Maybe he was cleaning it from a parasite. Id frag a couple of good pieces and surely one piece or 2 would make it.
 
you should camp out at night and watch with a flashlight for snails or some other little monster looking for a late night snack.
that coral looks like it has been eaten... not sure if it was the emerald crab, though.
maybe a nudibranch??
 
you should camp out at night and watch with a flashlight for snails or some other little monster looking for a late night snack.
that coral looks like it has been eaten... not sure if it was the emerald crab, though.
maybe a nudibranch??

+1

i had one and faded fairly soon in a very similar way. it was eaten up by few pest crabs
 
It was tough, but I fragged all the tips that were left with polyps left. I hope some make it. I have 4 wrasses in that tank. I dont think there could be any nudis or bugs in there but you never know... Here is list

Paracheilinus carpenteri
Paracheilinus lineopunctatus
Halichoeres melanurus
Macropharyngodon negrosensis
 
I'm thinking a snail that emerges at night when the wrasses are cuccooned somewhere..
if its a crab, the wrasses won't do much either..
 
I had a colony that was pretty sensitive to flow, just a little bit less than optimal and it would decline like that.
 
In my experience judging by the amount of connective tissue loss between polyps (you can see skeleton between the polyps even at the tips) I would say it is too far gone.

Hope I'm wrong, Good luck.
 
I suspect water quality/chemistry issues.

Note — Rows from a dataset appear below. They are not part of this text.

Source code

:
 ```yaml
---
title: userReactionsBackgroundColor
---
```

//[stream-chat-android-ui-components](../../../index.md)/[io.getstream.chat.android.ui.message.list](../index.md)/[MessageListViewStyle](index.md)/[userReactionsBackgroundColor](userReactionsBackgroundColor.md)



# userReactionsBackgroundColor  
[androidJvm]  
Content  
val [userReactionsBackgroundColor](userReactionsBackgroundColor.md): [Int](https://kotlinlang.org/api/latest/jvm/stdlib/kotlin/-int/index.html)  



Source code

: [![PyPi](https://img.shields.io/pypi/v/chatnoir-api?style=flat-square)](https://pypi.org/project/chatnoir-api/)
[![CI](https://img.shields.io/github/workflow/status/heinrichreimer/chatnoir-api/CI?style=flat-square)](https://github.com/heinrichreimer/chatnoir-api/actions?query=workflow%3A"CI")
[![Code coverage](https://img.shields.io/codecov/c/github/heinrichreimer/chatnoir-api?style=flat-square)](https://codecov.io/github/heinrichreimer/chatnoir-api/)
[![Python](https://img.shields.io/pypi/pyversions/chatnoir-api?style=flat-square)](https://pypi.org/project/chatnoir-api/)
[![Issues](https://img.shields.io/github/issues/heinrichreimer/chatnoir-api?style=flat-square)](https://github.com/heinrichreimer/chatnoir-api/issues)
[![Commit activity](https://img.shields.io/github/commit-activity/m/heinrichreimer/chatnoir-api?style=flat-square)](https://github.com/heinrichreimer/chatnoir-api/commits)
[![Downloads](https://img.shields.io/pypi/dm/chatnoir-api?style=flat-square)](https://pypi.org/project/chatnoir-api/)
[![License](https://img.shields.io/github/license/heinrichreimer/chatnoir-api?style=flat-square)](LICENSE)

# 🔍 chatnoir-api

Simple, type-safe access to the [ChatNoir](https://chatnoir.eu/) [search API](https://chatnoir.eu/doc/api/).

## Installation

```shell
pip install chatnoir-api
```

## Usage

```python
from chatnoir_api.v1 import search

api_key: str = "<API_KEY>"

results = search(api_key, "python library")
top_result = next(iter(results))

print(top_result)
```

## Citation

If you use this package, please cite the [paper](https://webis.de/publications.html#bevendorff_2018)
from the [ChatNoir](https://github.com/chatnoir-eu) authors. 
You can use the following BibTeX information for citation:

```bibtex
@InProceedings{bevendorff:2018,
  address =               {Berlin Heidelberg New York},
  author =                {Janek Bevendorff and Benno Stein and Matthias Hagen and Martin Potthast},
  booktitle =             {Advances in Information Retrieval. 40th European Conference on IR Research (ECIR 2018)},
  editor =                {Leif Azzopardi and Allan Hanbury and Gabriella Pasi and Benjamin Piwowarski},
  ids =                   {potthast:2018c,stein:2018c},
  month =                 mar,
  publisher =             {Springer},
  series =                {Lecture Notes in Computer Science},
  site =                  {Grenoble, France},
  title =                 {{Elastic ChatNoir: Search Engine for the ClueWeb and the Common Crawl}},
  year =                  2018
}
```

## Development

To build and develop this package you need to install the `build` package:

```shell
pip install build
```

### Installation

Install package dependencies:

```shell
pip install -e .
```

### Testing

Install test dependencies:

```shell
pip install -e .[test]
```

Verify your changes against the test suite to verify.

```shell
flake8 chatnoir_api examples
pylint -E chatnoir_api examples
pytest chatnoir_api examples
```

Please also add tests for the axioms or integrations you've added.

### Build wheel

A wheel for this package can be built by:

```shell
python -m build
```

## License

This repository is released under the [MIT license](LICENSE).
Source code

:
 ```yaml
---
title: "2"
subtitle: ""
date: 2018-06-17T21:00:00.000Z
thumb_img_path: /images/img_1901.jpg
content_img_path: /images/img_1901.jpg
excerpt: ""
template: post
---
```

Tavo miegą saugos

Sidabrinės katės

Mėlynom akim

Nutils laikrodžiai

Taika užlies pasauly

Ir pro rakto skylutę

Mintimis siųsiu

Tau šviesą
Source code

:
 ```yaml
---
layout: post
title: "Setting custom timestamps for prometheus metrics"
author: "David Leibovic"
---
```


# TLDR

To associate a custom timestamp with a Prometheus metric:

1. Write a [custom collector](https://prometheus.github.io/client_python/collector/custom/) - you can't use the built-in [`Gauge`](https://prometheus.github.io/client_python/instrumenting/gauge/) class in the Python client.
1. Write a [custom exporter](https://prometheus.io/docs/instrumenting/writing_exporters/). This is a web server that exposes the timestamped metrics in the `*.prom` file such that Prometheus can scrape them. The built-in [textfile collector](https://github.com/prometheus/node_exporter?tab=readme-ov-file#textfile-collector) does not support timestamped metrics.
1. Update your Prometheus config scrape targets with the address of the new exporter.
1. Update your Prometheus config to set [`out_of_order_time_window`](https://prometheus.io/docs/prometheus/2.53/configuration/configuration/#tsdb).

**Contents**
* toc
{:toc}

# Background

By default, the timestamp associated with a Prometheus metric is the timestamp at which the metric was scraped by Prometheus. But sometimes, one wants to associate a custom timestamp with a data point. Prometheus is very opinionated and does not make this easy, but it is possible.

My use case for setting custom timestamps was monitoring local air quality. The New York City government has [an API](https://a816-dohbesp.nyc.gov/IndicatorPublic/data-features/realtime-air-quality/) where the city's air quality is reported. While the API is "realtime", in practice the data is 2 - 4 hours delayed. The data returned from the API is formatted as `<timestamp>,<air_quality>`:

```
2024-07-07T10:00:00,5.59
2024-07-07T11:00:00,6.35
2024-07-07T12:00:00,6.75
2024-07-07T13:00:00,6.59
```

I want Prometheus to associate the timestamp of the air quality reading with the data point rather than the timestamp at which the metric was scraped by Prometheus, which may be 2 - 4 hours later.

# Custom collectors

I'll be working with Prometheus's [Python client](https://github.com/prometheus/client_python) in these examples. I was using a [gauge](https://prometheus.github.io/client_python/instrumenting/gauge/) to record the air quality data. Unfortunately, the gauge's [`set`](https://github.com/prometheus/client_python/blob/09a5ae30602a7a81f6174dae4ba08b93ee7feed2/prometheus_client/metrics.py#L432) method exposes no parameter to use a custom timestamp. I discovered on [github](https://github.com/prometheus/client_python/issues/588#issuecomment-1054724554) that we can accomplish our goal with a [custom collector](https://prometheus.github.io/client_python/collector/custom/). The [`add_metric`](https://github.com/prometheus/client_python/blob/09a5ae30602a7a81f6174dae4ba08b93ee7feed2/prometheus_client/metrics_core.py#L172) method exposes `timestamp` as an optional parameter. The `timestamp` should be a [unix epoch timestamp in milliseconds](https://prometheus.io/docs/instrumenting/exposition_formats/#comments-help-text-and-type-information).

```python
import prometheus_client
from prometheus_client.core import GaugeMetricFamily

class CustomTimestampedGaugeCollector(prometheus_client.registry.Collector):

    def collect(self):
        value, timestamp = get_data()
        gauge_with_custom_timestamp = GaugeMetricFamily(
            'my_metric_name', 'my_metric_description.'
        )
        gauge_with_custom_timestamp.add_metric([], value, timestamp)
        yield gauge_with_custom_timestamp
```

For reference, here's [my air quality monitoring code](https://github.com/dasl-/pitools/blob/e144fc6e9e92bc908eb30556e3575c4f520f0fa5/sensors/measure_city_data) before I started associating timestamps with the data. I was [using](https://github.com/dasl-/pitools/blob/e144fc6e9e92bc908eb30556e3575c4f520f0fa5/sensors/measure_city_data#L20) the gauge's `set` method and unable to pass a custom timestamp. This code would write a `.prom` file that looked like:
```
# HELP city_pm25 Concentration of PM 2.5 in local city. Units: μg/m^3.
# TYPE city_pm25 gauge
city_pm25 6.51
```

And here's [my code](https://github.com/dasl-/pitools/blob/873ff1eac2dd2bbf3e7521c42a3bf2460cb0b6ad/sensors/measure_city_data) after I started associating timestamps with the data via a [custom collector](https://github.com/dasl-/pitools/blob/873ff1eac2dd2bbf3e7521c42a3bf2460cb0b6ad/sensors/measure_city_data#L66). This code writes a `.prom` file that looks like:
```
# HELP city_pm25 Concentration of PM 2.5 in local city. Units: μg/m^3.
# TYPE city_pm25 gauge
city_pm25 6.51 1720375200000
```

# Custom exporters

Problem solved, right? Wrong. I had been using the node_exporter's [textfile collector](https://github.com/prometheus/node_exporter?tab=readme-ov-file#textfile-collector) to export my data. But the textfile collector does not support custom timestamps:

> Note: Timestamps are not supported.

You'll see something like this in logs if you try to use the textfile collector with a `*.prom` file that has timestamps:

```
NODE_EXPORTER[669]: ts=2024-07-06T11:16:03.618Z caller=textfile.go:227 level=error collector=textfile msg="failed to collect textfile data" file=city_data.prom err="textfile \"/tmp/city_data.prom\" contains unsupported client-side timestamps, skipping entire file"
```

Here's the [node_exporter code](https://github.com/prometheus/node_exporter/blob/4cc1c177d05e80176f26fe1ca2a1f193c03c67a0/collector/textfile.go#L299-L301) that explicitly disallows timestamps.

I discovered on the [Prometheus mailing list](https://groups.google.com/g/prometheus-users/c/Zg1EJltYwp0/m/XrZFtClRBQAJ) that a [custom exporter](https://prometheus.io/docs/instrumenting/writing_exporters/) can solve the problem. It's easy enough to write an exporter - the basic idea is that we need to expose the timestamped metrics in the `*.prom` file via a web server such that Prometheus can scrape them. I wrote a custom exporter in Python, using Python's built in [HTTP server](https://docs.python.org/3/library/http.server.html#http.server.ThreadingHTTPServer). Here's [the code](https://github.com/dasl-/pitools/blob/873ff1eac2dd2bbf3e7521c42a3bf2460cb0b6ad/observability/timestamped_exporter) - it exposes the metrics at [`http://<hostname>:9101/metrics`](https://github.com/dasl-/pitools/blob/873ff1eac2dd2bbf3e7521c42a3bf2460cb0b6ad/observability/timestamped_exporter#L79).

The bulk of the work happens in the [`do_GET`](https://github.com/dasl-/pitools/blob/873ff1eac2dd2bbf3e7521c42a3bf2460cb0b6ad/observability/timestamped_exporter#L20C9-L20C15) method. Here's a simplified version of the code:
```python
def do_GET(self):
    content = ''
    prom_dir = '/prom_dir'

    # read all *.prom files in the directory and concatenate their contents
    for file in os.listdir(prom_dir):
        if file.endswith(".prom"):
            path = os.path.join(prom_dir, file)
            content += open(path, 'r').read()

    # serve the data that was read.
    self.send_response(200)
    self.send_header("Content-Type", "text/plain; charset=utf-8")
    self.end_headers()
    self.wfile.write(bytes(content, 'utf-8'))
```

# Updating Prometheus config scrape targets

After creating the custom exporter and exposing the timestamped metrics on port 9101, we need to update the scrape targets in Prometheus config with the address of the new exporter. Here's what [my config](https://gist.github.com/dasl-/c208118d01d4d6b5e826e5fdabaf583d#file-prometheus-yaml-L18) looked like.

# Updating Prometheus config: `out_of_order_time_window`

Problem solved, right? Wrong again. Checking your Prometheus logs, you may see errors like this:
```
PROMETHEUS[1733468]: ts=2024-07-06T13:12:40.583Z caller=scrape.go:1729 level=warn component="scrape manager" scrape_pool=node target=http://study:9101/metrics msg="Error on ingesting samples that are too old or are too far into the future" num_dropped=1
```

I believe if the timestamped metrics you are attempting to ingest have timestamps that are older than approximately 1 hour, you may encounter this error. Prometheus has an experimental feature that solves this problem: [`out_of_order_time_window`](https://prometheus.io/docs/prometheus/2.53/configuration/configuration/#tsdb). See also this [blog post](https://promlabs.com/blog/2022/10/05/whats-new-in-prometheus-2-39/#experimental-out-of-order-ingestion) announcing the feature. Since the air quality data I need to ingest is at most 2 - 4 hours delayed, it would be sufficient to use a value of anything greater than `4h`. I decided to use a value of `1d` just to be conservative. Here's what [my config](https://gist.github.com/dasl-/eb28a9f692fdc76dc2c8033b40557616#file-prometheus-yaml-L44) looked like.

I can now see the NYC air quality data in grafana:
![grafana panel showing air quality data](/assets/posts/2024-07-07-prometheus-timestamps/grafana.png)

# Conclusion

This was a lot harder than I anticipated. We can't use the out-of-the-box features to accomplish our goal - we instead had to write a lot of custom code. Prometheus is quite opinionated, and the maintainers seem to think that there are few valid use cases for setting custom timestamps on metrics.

I think the crab was being opportunistic and taking advantage of the film algae that was collecting along with the dying tissue that was receding/sluffing off/polyps bailing out. Sounds like a nice salad if I were a crab..

My first suspect is alkalinity. It appears that it was not stable and/or allowed to deviate to low..

My next suspect would be phosphates. Stopping the calcification process all together for more sensitive stonies. And as mentioned, flow can only compound a bad situation. These guys are in exposed reef flats, and hammered by the strongest reef crest action, as reflected in their form. They are genetically designed for high flow.

IMHO Stylo's are just like frogspawn. Hailed as a beginner coral, yet both are really hit and miss for beginners and experienced alike in terms of 2+ year survival rates.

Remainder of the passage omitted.